The discovery of a notable portion of the catalogue of XIIe century can be an occasion to better know some of the oldest manuscripts of Clairvaux preserved in the library of Troyes. Compared to the inventory indications of this catalogue one will place those of the inventory of the end of the middle àges6 ; there will be thus the means of measuring the increase in the library in Clairvaux after the period of foundation and of supplementing the remarks of d'Arbois concerning the value of the collection.
(1) At the moment I wrote this note (April 1 916), it possessed exactly 3014 manuscripts. This information has been provided to me by the distinguished Conservateur, Mr. Lucien Morel-Payen, whom I cannot thank enough for the great kindness that he showed me in so many ways during a long stay at Troyes.

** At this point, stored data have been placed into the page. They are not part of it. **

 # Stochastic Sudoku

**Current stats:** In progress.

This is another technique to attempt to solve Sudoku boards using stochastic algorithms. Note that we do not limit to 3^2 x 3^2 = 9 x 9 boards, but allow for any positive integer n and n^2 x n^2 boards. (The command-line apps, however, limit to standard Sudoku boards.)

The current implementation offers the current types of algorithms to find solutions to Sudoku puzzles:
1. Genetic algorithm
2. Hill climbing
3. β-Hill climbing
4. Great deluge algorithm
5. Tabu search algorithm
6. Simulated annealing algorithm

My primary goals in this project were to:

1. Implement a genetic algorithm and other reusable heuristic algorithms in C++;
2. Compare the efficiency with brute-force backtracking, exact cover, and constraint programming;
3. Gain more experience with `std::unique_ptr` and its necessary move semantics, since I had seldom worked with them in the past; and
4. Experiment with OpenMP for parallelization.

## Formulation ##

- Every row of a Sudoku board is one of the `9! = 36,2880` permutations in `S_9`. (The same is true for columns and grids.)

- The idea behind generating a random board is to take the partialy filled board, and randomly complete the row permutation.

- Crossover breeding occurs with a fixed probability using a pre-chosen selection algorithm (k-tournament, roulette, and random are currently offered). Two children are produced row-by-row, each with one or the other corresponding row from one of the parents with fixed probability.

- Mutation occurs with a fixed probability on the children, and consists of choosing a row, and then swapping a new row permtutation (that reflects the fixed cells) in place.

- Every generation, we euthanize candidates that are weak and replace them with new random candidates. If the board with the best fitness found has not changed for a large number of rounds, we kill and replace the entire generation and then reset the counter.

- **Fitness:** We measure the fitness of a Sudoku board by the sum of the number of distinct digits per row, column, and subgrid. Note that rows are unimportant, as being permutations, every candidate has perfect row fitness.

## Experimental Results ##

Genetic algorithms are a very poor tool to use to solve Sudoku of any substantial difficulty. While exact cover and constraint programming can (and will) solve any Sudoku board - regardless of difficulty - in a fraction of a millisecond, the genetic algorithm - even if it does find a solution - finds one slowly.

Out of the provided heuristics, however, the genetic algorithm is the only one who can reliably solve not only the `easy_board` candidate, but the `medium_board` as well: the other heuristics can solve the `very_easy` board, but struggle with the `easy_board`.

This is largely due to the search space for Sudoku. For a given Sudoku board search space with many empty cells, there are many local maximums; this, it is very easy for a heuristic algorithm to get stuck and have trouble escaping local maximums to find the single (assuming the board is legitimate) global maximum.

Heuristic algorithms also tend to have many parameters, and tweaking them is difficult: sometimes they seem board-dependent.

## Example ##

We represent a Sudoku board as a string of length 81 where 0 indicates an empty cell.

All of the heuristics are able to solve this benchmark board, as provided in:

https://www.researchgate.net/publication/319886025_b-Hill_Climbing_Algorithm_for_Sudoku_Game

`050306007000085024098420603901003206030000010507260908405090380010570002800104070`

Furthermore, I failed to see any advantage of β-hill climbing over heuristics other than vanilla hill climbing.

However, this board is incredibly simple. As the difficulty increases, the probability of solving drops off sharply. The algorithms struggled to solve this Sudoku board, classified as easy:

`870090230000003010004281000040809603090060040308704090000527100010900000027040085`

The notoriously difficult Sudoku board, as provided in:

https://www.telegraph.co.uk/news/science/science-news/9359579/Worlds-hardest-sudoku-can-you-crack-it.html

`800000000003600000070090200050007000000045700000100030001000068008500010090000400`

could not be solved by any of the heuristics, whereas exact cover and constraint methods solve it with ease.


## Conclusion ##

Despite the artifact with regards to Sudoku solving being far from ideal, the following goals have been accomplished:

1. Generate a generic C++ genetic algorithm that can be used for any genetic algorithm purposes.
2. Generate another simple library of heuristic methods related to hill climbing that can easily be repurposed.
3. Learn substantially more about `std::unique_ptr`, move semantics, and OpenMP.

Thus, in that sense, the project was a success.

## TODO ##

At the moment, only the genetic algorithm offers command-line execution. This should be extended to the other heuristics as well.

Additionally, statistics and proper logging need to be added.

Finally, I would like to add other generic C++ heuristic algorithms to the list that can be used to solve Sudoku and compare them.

(2) [ A. Harmand ] General Catalogue of the manuscripts of the Public Libraries of the Departments, series in quarto, vol. II, 1855, p. I ff. - To be fair, it is appropriate to recognise that this large volume, entirely devoted to the library of Troyes, is not without merits, whatever its insufficiency or errors of detail. It is all the same one of the best of the quarto series.
(3) namely 323 manuscripts, that's to say more than half of the current possessions of the Medical school. The same operation transferred l47 manuscripts to the National Library. Cf. Catalogue genéral, p. VI ff.: Harmand published (ibid, p. XVI-XXIV and p. IX-XV) the lists of the police chiefs who authorised these depredations - In both series, the manuscripts of Bouhier are much the most numerous. There are at Montpellier about sixty manuscripts from the old collection of Clairvaux; I have noted below those from the same source which have been identified at Paris.
(4). Study on the interior state of the cistercians Abbeys and mainly of Clairvaux to the XII and the XIII century, Paris, l858, p. 75-81, and p. 413-467. See also, p. 95-111, a methodical statement of the principal preserved manuscripts of Clairvaux at Troyes and at Montpellier, according to the plan adopted by the authors of the Inventory.
(5). Note of the manuscripts of some libraries of the Departments, in the Newspaper of the Scholars, year 184l, p. 487-492 cf of D'Arbois, Study, p. 86-92.
(6) Manuscript 521 of the library of Troyes. On this volume, I am not satisfied to return to the remarks, amply sufficient, of D'Arbois (above, note 1). The other catalogues relating to the manuscripts of the library of Clairvaux are the following: (a) Troyes 2299 : not a " draft " of manuscript 521 (catalogues general, p. 942), but on the contrary a development, made for the current needs, during the first half of XVIth century. (b) Paris, B N Collection French 22364, pure and simple a copy of the Inventory of l472, executed at Dijon in 1615, and, in consequence, obviously for Jean Bouhier; Also this manuscript comes from Troyes (cf Catalogue general, p. IX, no4 list of Thistle Rochette); (c) Troyes 1310, short alphabetical catalogue drawn up in the XVIth century; (d) Troyes 2616, Repertoriun omnium librorum in hac clarevallis bibliotheca existentium, compiled by the Fr. Mathurin de Cangey. it was published by the same Harmand: The Library of Clairvaux in 1503, Troyes, 1838, 16 pages.